→ TASK DIRECTIONS
Please set down each line of the data again, unchanged.

→ PROVIDED INFORMATION
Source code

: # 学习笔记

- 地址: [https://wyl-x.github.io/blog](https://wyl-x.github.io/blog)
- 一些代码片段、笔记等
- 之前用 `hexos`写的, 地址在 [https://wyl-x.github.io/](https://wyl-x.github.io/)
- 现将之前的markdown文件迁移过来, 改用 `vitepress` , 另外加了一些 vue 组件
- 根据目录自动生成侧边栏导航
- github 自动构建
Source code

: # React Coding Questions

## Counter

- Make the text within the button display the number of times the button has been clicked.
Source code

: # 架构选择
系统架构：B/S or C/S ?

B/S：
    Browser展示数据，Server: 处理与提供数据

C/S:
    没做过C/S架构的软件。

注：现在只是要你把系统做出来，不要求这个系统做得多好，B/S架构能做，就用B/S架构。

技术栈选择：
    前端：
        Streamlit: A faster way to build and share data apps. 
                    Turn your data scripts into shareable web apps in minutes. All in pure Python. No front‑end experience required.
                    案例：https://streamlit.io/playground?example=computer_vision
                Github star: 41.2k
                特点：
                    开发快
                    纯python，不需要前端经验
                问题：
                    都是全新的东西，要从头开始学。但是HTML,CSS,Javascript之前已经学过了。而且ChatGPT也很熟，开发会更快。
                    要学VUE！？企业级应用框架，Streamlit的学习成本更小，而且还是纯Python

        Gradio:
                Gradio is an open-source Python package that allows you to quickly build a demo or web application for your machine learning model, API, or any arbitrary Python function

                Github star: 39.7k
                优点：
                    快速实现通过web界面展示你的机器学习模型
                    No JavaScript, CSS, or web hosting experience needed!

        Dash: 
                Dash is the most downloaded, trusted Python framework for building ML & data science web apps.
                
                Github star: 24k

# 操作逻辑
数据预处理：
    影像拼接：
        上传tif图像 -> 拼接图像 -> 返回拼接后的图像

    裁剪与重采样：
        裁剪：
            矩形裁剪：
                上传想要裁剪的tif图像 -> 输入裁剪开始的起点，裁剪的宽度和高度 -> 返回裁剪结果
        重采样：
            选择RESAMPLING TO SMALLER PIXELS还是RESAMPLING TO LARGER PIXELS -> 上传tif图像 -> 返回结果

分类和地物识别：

→ SOLUTION
Source code

: # 学习笔记

- 地址: [https://wyl-x.github.io/blog](https://wyl-x.github.io/blog)
- 一些代码片段、笔记等
- 之前用 `hexos`写的, 地址在 [https://wyl-x.github.io/](https://wyl-x.github.io/)
- 现将之前的markdown文件迁移过来, 改用 `vitepress` , 另外加了一些 vue 组件
- 根据目录自动生成侧边栏导航
- github 自动构建
Source code

: # React Coding Questions

## Counter

- Make the text within the button display the number of times the button has been clicked.
Source code

: # 架构选择
系统架构：B/S or C/S ?

B/S：
    Browser展示数据，Server: 处理与提供数据

C/S:
    没做过C/S架构的软件。

注：现在只是要你把系统做出来，不要求这个系统做得多好，B/S架构能做，就用B/S架构。

技术栈选择：
    前端：
        Streamlit: A faster way to build and share data apps. 
                    Turn your data scripts into shareable web apps in minutes. All in pure Python. No front‑end experience required.
                    案例：https://streamlit.io/playground?example=computer_vision
                Github star: 41.2k
                特点：
                    开发快
                    纯python，不需要前端经验
                问题：
                    都是全新的东西，要从头开始学。但是HTML,CSS,Javascript之前已经学过了。而且ChatGPT也很熟，开发会更快。
                    要学VUE！？企业级应用框架，Streamlit的学习成本更小，而且还是纯Python

        Gradio:
                Gradio is an open-source Python package that allows you to quickly build a demo or web application for your machine learning model, API, or any arbitrary Python function

                Github star: 39.7k
                优点：
                    快速实现通过web界面展示你的机器学习模型
                    No JavaScript, CSS, or web hosting experience needed!

        Dash: 
                Dash is the most downloaded, trusted Python framework for building ML & data science web apps.
                
                Github star: 24k

# 操作逻辑
数据预处理：
    影像拼接：
        上传tif图像 -> 拼接图像 -> 返回拼接后的图像

    裁剪与重采样：
        裁剪：
            矩形裁剪：
                上传想要裁剪的tif图像 -> 输入裁剪开始的起点，裁剪的宽度和高度 -> 返回裁剪结果
        重采样：
            选择RESAMPLING TO SMALLER PIXELS还是RESAMPLING TO LARGER PIXELS -> 上传tif图像 -> 返回结果

分类和地物识别：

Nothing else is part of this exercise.